IMHO these states allowing NPs to practice without physician oversight-I'm against unless the nurse had physician oversight for literally the equivalent of years just like residents require years of training. Some will then argue then those nurses are on the same par as physicians. No. The testing requirements are still much more strict for physicians and I'm only talking oversight in a job that most definitely is no where near as structured, comprehensive and as intense as residency. An NP working 40 hours a week with physician supervision for 5 years will still not likely achieve the type of training residency provides in 1 year. (Weekly grand rounds, access to research, having to present journal articles, seeing patients across several modalities such as ICU, ER, inpatient outpatient, very serious and serious cases such as a patient with a failed suicide attempt who blew up half his face with a shotgun).

IMHO at least 5 years physician oversight and they can be independent, but still only mid-level provider.
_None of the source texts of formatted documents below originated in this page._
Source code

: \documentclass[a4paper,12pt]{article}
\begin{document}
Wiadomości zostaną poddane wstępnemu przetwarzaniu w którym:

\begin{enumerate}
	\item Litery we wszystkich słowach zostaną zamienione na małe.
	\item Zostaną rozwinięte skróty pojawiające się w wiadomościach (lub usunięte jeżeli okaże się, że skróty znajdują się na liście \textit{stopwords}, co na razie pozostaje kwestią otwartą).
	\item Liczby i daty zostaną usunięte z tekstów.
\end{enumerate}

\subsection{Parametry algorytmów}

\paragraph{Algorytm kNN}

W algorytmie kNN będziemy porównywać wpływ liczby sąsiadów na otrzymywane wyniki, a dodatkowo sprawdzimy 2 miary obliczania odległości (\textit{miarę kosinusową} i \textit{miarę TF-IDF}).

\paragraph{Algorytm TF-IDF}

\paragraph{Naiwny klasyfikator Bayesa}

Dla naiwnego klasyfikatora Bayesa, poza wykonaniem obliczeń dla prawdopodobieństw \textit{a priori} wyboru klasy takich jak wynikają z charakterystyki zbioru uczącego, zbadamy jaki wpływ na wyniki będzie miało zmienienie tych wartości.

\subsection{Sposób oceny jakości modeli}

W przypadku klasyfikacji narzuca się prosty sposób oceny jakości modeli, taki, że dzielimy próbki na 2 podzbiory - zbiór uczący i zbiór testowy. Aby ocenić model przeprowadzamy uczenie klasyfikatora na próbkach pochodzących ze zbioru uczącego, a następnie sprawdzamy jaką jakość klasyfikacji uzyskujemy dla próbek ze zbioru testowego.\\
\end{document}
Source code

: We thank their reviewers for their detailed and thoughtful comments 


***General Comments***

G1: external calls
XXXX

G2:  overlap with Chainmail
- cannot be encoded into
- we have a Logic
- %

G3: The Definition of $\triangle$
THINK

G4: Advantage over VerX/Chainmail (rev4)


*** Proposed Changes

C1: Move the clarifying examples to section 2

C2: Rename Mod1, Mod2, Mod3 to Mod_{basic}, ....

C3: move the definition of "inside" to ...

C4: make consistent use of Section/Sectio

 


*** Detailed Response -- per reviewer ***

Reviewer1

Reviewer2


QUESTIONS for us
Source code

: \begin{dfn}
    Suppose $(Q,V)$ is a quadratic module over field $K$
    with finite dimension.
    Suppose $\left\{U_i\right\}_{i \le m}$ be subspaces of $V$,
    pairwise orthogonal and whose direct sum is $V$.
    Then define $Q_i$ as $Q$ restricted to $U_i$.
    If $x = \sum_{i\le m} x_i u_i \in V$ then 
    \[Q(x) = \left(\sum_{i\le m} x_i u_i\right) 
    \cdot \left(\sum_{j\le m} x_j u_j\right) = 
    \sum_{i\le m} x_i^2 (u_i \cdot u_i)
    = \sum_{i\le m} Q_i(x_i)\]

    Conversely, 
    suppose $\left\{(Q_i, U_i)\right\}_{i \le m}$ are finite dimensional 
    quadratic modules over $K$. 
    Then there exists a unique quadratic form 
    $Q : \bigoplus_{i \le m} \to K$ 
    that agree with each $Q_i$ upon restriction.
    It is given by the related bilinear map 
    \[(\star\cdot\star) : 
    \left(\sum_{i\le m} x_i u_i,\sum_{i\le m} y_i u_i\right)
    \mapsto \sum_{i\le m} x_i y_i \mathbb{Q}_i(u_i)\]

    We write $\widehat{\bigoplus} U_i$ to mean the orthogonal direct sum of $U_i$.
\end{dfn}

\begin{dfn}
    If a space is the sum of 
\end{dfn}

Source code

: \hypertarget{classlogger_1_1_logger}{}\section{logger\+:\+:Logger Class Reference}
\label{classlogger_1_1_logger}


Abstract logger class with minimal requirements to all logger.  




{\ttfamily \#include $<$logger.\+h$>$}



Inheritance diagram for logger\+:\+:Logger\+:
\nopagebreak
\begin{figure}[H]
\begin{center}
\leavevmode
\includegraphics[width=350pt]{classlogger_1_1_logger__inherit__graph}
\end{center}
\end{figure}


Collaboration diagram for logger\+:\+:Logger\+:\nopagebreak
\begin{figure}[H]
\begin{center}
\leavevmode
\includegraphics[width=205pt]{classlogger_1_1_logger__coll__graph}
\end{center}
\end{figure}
What does the research say?​

Research examining nurse practitioner effectiveness began in 1986 when the United States Office of Technology Assessment compared the practice patterns of nurse practitioners with physicians. This study concluded that nurse practitioners performed as well as physicians in all areas of primary care delivery and patient outcomes.

OK any study from 1986 can pretty much be punted. Holy crap that's almost 40 years ago. WTF? Ataris were still hot items back them. The fact that she's bringing up a 1986 study itself adds some holes to her presentation.

Since this groundbreaking research, study after study has reached similar conclusions. A 2011systematic review of all nurse practitioner effectiveness research found that nurse practitioners provide effective, high-quality care with outcomes similar or superior to physicians. This quantitative study synthesized the findings of all research conducted on this topic for 18 years. The authors of the study included both nurse practitioners and physicians.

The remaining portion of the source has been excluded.